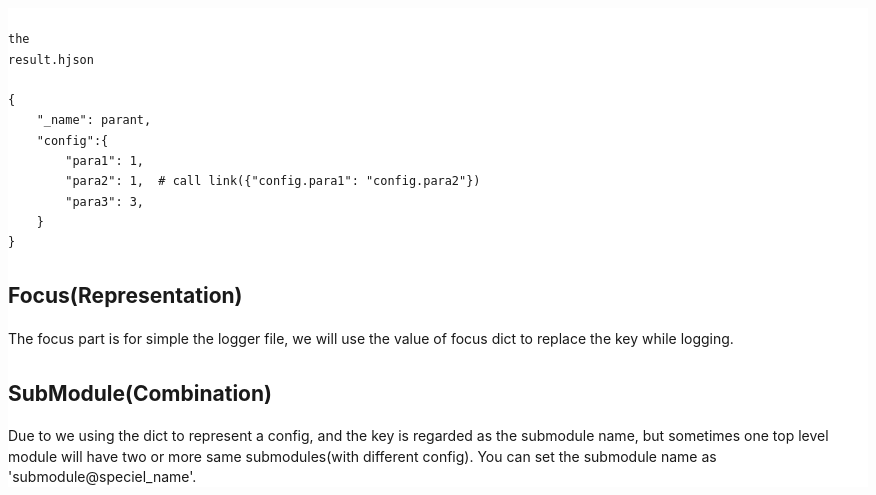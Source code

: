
 ```

the 
result.hjson

{
    "_name": parant,
    "config":{
        "para1": 1,
        "para2": 1,  # call link({"config.para1": "config.para2"})
        "para3": 3,
    }
}
```

## Focus(Representation)

The focus part is for simple the logger file, we will use the value of focus dict to replace the key while logging.


## SubModule(Combination)

Due to we using the dict to represent a config, and the key is regarded as the submodule name, but sometimes one top level module will have two or more same submodules(with different config). 
You can set the submodule name as 'submodule@speciel_name'.
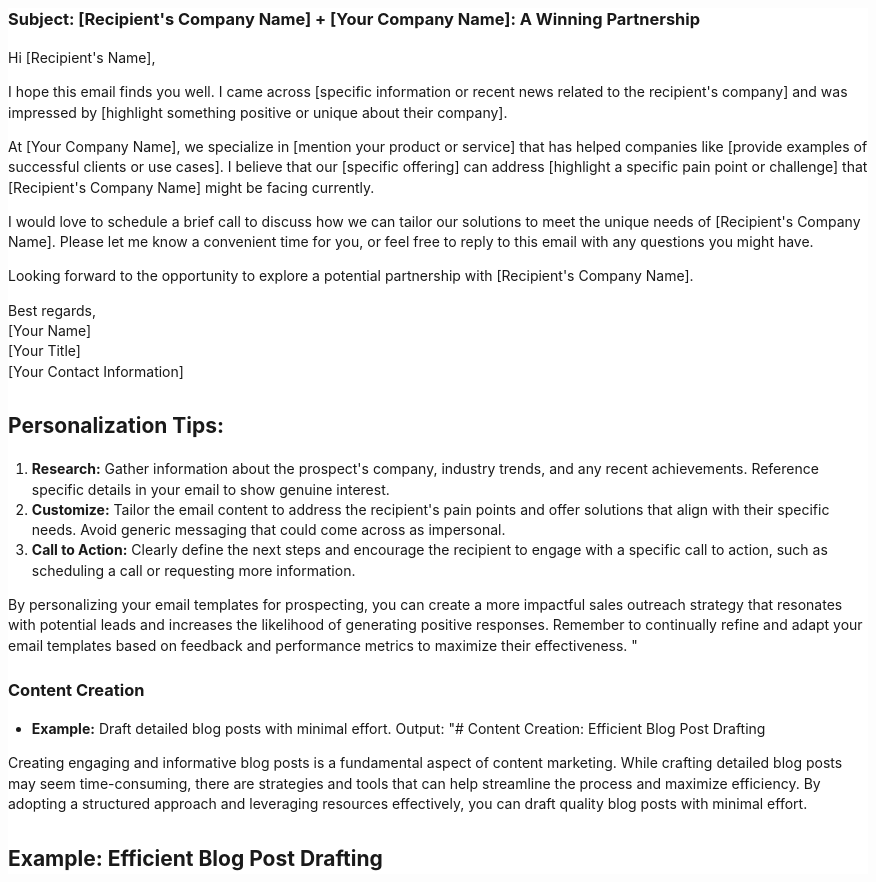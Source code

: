 ### Subject: \[Recipient's Company Name] + \[Your Company Name]: A Winning Partnership

Hi \[Recipient's Name],

I hope this email finds you well. I came across \[specific information or recent news related to the recipient's company] and was impressed by \[highlight something positive or unique about their company].

At \[Your Company Name], we specialize in \[mention your product or service] that has helped companies like \[provide examples of successful clients or use cases]. I believe that our \[specific offering] can address \[highlight a specific pain point or challenge] that \[Recipient's Company Name] might be facing currently.

I would love to schedule a brief call to discuss how we can tailor our solutions to meet the unique needs of \[Recipient's Company Name]. Please let me know a convenient time for you, or feel free to reply to this email with any questions you might have.

Looking forward to the opportunity to explore a potential partnership with \[Recipient's Company Name].

Best regards,\
\[Your Name]\
\[Your Title]\
\[Your Contact Information]

## Personalization Tips:

1.  **Research:** Gather information about the prospect's company, industry trends, and any recent achievements. Reference specific details in your email to show genuine interest.
2.  **Customize:** Tailor the email content to address the recipient's pain points and offer solutions that align with their specific needs. Avoid generic messaging that could come across as impersonal.
3.  **Call to Action:** Clearly define the next steps and encourage the recipient to engage with a specific call to action, such as scheduling a call or requesting more information.

By personalizing your email templates for prospecting, you can create a more impactful sales outreach strategy that resonates with potential leads and increases the likelihood of generating positive responses. Remember to continually refine and adapt your email templates based on feedback and performance metrics to maximize their effectiveness.
"

### Content Creation
- **Example:** Draft detailed blog posts with minimal effort.
Output: "# Content Creation: Efficient Blog Post Drafting

Creating engaging and informative blog posts is a fundamental aspect of content marketing. While crafting detailed blog posts may seem time-consuming, there are strategies and tools that can help streamline the process and maximize efficiency. By adopting a structured approach and leveraging resources effectively, you can draft quality blog posts with minimal effort.

## Example: Efficient Blog Post Drafting
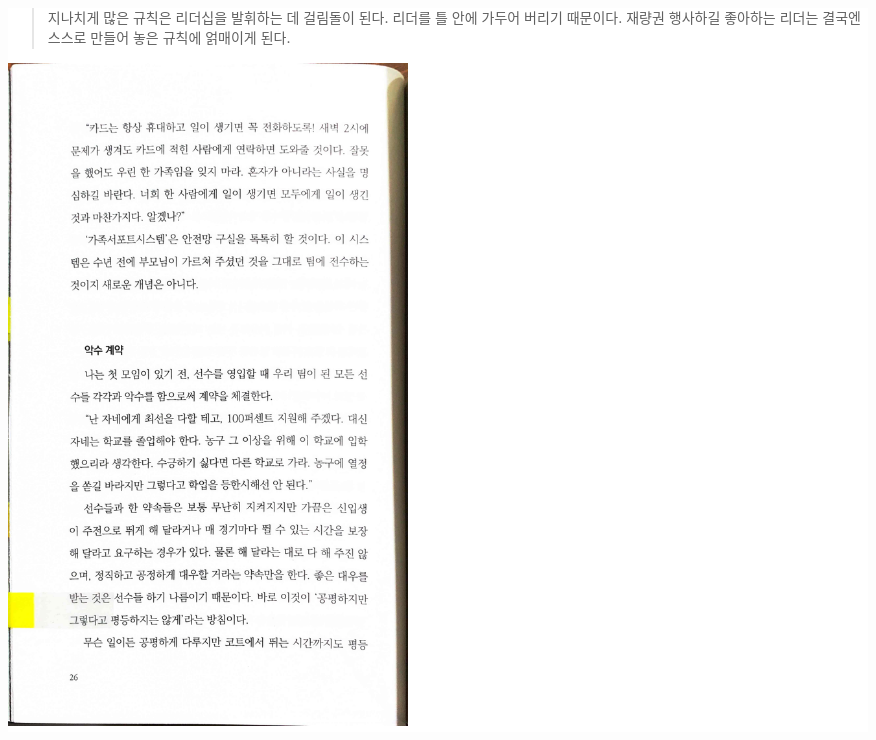 > 지나치게 많은 규칙은 리더십을 발휘하는 데 걸림돌이 된다. 리더를 틀 안에 가두어 버리기 때문이다. 재량권 행사하길 좋아하는 리더는 결국엔 스스로 만들어 놓은 규칙에 얽매이게 된다.

<img src="leading_with_the_heart/5.jpg" alt="" width="400"/>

::::::

▶ **WHAT IS NEEDED**
Pictures are to be left out; the lines from the start of the records above through the line holding "show genuine interest." are to be returned exactly.

▶ **EXERCISE SOLUTION**
Source code

:
 ```

the 
result.hjson

{
    "_name": parant,
    "config":{
        "para1": 1,
        "para2": 1,  # call link({"config.para1": "config.para2"})
        "para3": 3,
    }
}
```

## Focus(Representation)

The focus part is for simple the logger file, we will use the value of focus dict to replace the key while logging.


## SubModule(Combination)

Due to we using the dict to represent a config, and the key is regarded as the submodule name, but sometimes one top level module will have two or more same submodules(with different config). 
You can set the submodule name as 'submodule@speciel_name'.
Source code

: ### Subject: \[Recipient's Company Name] + \[Your Company Name]: A Winning Partnership

Hi \[Recipient's Name],

I hope this email finds you well. I came across \[specific information or recent news related to the recipient's company] and was impressed by \[highlight something positive or unique about their company].

At \[Your Company Name], we specialize in \[mention your product or service] that has helped companies like \[provide examples of successful clients or use cases]. I believe that our \[specific offering] can address \[highlight a specific pain point or challenge] that \[Recipient's Company Name] might be facing currently.

I would love to schedule a brief call to discuss how we can tailor our solutions to meet the unique needs of \[Recipient's Company Name]. Please let me know a convenient time for you, or feel free to reply to this email with any questions you might have.

Looking forward to the opportunity to explore a potential partnership with \[Recipient's Company Name].

Best regards,\
\[Your Name]\
\[Your Title]\
\[Your Contact Information]

## Personalization Tips:

1.  **Research:** Gather information about the prospect's company, industry trends, and any recent achievements. Reference specific details in your email to show genuine interest.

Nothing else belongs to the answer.